Chapter 1. Introduction
In this first chapter, we will introduce machine learning pipelines and outline all the steps that go into building them. We’ll explain what needs to happen to move your machine learning model from an experiment to a robust production system. We’ll also introduce our example project that we will use throughout the rest of the book to demonstrate the principles we describe.
Why Machine Learning Pipelines?
The key benefit of machine learning pipelines lies in the automation of the model life cycle steps. When new training data becomes available, a workflow which includes data validation, preprocessing, model training, analysis, and deployment should be triggered. We have observed too many data science teams manually going through these steps, which is costly and also a source of errors. Let’s cover some details of the benefits of machine learning pipelines:
- Ability to focus on new models, not maintaining existing models
Automated machine learning pipelines will free up data scientists from maintaining existing models. We have observed too many data scientists spending their days on keeping previously developed models up to date. They run scripts manually to preprocess their training data, they write one-off deployment scripts, or they manually tune their models. Automated pipelines allow data scientists to develop new models, the fun part of their job. Ultimately, this will lead to higher job satisfaction and retention in a competitive job market.
- Prevention of bugs
Automated pipelines can prevent bugs. As we will see in later chapters, newly created models will be tied to a set of versioned data and preprocessing steps will be tied to the developed model. This means that if new data is collected, a new model will be generated. If the preprocessing steps are updated, the training data will become invalid and a new model will be generated. In manual machine learning workflows, a common source of bugs is a change in the preprocessing step after a model was trained. In this case, we would deploy a model with different processing instructions than what we trained the model with. These bugs might be really difficult to debug since an inference of the model is still possible, but simply incorrect. With automated workflows, these errors can be prevented.
- Useful paper trail
The experiment tracking and the model release management generate a paper trail of the model changes. The experiment will record changes to the model’s hyperparameters, the used datasets, and the resulting model metrics (e.g., loss or accuracy). The model release management will keep track of which model was ultimately selected and deployed. This paper trail is especially valuable if the data science team needs to re-create a model or track the model’s performance.
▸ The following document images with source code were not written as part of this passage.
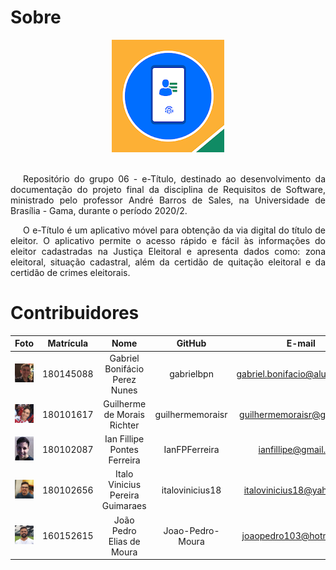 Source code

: # Sobre

<div align="center">
  <img src= "assets/icons/eTitulo.png"/>
</div>
<br />

<p style="text-indent: 20px; text-align: justify">
Repositório do grupo 06 - e-Título, destinado ao desenvolvimento da documentação do projeto final da disciplina de Requisitos de Software, ministrado pelo professor André Barros de Sales, na Universidade de Brasília - Gama, durante o período 2020/2.
</p>

<p style="text-indent: 20px; text-align: justify">
O e-Título é um aplicativo móvel para obtenção da via digital do título de eleitor. O aplicativo permite o acesso rápido e fácil às informações do eleitor cadastradas na Justiça Eleitoral e apresenta dados como: zona eleitoral, situação cadastral, além da certidão de quitação eleitoral e da certidão de crimes eleitorais.
</p>


# Contribuidores

| Foto | Matrícula | Nome | GitHub | E-mail |
|:--:|:--:|:--:|:--:|:--:|
|<img width="150px" src="../assets/integrantes/gabriel.jpg" alt="Gabriel">|180145088|Gabriel Bonifácio Perez Nunes|gabrielbpn|gabriel.bonifacio@aluno.unb.br|
|<img width="150px" src="../assets/integrantes/guilherme.jpg" alt="Guilherme">|180101617|Guilherme de Morais Richter|guilhermemoraisr|guilhermemoraisr@gmail.com|
|<img width="150px" src="../assets/integrantes/ian.jpg" alt="Ian">|180102087|Ian Fillipe Pontes Ferreira|IanFPFerreira|ianfillipe@gmail.com|
|<img width="150px" src="../assets/integrantes/italo.jpg" alt="Italo">|180102656|Italo Vinicius Pereira Guimaraes|italovinicius18|italovinicius18@yahoo.com|
|<img width="150px" src="../assets/integrantes/joao.jpg" alt="Joao">|160152615|João Pedro Elias de Moura|Joao-Pedro-Moura|joaopedro103@hotmail.com|

<!-- ## Commands

* `mkdocs new [dir-name]` - Create a new project.
* `mkdocs serve` - Start the live-reloading docs server.
* `mkdocs build` - Build the documentation site.
* `mkdocs -h` - Print help message and exit.

## Project layout

    mkdocs.yml    # The configuration file.
    docs/
        index.md  # The documentation homepage.
        ...       # Other markdown pages, images and other files. -->
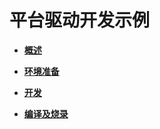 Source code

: # 平台驱动开发示例<a name="ZH-CN_TOPIC_0000001160802915"></a>

-   **[概述](概述-10.md)**  

-   **[环境准备](环境准备.md)**  

-   **[开发](开发-11.md)**  

-   **[编译及烧录](编译及烧录.md)**  


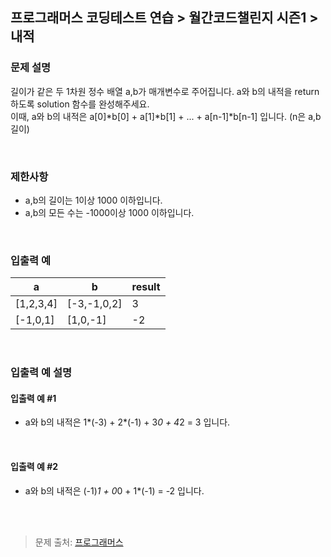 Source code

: ## 프로그래머스 코딩테스트 연습 > 월간코드챌린지 시즌1 > 내적 

### 문제 설명
길이가 같은 두 1차원 정수 배열 a,b가 매개변수로 주어집니다. a와 b의 내적을 return 하도록 solution 함수를 완성해주세요.
<br/>
이때, a와 b의 내적은 a[0]*b[0] + a[1]*b[1] + ... + a[n-1]*b[n-1] 입니다. (n은 a,b 길이)

<br/>

### 제한사항

- a,b의 길이는 1이상 1000 이하입니다. 
- a,b의 모든 수는 -1000이상 1000 이하입니다. 
     

<br/>

### 입출력 예 

|a | b | result |
|----------|----------|------|
|[1,2,3,4] | [-3,-1,0,2]| 3|
|[-1,0,1] | [1,0,-1]| -2|


<br/>

### 입출력 예 설명
#### 입출력 예 #1

- a와 b의 내적은 1*(-3) + 2*(-1) + 3*0 + 4*2 = 3 입니다.
  
  <br/>
  
#### 입출력 예 #2

- a와 b의 내적은 (-1)*1 + 0*0 + 1*(-1) = -2 입니다.

<br/>
<br/>


> 문제 출처: [프로그래머스](https://programmers.co.kr/learn/courses/30/lessons/70128) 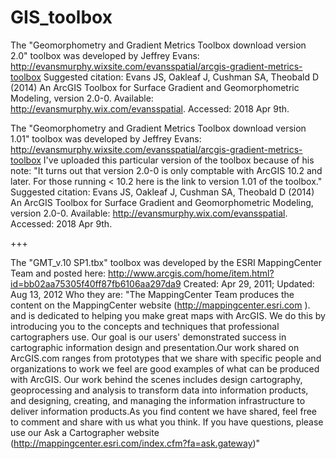 # GIS_toolbox

The "Geomorphometry and Gradient Metrics Toolbox download version 2.0" toolbox was developed by Jeffrey Evans:
http://evansmurphy.wixsite.com/evansspatial/arcgis-gradient-metrics-toolbox
Suggested citation: Evans JS, Oakleaf J, Cushman SA, Theobald D (2014) An ArcGIS Toolbox for Surface Gradient and Geomorphometric Modeling, version 2.0-0.
Available: http://evansmurphy.wix.com/evansspatial. Accessed: 2018 Apr 9th.

The "Geomorphometry and Gradient Metrics Toolbox download version 1.01" toolbox was developed by Jeffrey Evans:
http://evansmurphy.wixsite.com/evansspatial/arcgis-gradient-metrics-toolbox
I've uploaded this particular version of the toolbox because of his note:
"It turns out that version 2.0-0 is only comptable with ArcGIS 10.2 and later. For those running < 10.2 here is the link to version 1.01 of the toolbox."
Suggested citation: Evans JS, Oakleaf J, Cushman SA, Theobald D (2014) An ArcGIS Toolbox for Surface Gradient and Geomorphometric Modeling, version 2.0-0.
Available: http://evansmurphy.wix.com/evansspatial. Accessed: 2018 Apr 9th.

+++

The "GMT_v.10 SP1.tbx" toolbox was developed by the ESRI MappingCenter Team and posted here:
http://www.arcgis.com/home/item.html?id=bb02aa75305f40ff87fb6106aa297da9
Created: Apr 29, 2011; Updated: Aug 13, 2012
Who they are:
"The MappingCenter Team produces the content on the MappingCenter website (http://mappingcenter.esri.com ). and is dedicated to helping you make great maps with ArcGIS.  We do this by introducing you to the concepts and techniques that professional cartographers use.  Our goal is our users' demonstrated success in cartographic information design and presentation.Our work shared on ArcGIS.com ranges from prototypes that we share with specific people and organizations to work we feel are good examples of what can be produced with ArcGIS.  Our work behind the scenes includes design cartography, geoprocessing and analysis to transform data into information products, and designing, creating, and managing the information infrastructure to deliver information products.As you find content we have shared, feel free to comment and share with us what you think.  If you have questions, please use our Ask a Cartographer website (http://mappingcenter.esri.com/index.cfm?fa=ask.gateway)"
Standardized machine learning pipelines improve the experience of a data science team. Due to the standardized setups, data scientists can be onboarded quickly or move across teams and find the same development environments. This improves efficiency and reduces the time spent getting set up on a new project. The time investment of setting up machine learning pipelines can also lead to an improved retention rate.
- The business case for pipelines
The implementation of automated machine learning pipelines will lead to three key impacts for a data science team:
More development time for novel models
Simpler processes to update existing models
Less time spent to reproduce models
All these aspects will reduce the costs of data science projects. But furthermore, automated machine learning pipelines will:
Help detect potential biases in the datasets or in the trained models. Spotting biases can prevent harm to people who interact with the model. For example, Amazon’s machine learning–powered resume screener was found to be biased against women.
Create a paper trail (via experiment tracking and model release management) that will assist if questions arise around data protection laws, such as Europe’s General Data Protection Regulation (GDPR).
Free up development time for data scientists and increase their job satisfaction.
When to Think About Machine Learning Pipelines
Machine learning pipelines provide a variety of advantages, but not every data science project needs a pipeline. Sometimes data scientists simply want to experiment with a new model, investigate a new model architecture, or reproduce a recent publication. Pipelines wouldn’t be useful in these cases. However, as soon as a model has users (e.g., it is being used in an app), it will require continuous updates and fine-tuning. In these situations, we are back in the scenarios we discussed earlier about continuously updating models and reducing the burden of these tasks for data scientists.
Pipelines also become more important as a machine learning project grows. If the dataset or resource requirements are large, the approaches we discuss allow for easy infrastructure scaling. If repeatability is important, this is provided through the automation and the audit trail of machine learning pipelines.
Overview of the Steps in a Machine Learning Pipeline
A machine learning pipeline starts with the ingestion of new training data and ends with receiving some kind of feedback on how your newly trained model is performing. This feedback can be a production performance metric or feedback from users of your product. The pipeline includes a variety of steps, including data preprocessing, model training, and model analysis, as well as the deployment of the model. You can imagine that going through these steps manually is cumbersome and very error-prone. In the course of this book, we will introduce tools and solutions to automate your machine learning pipeline.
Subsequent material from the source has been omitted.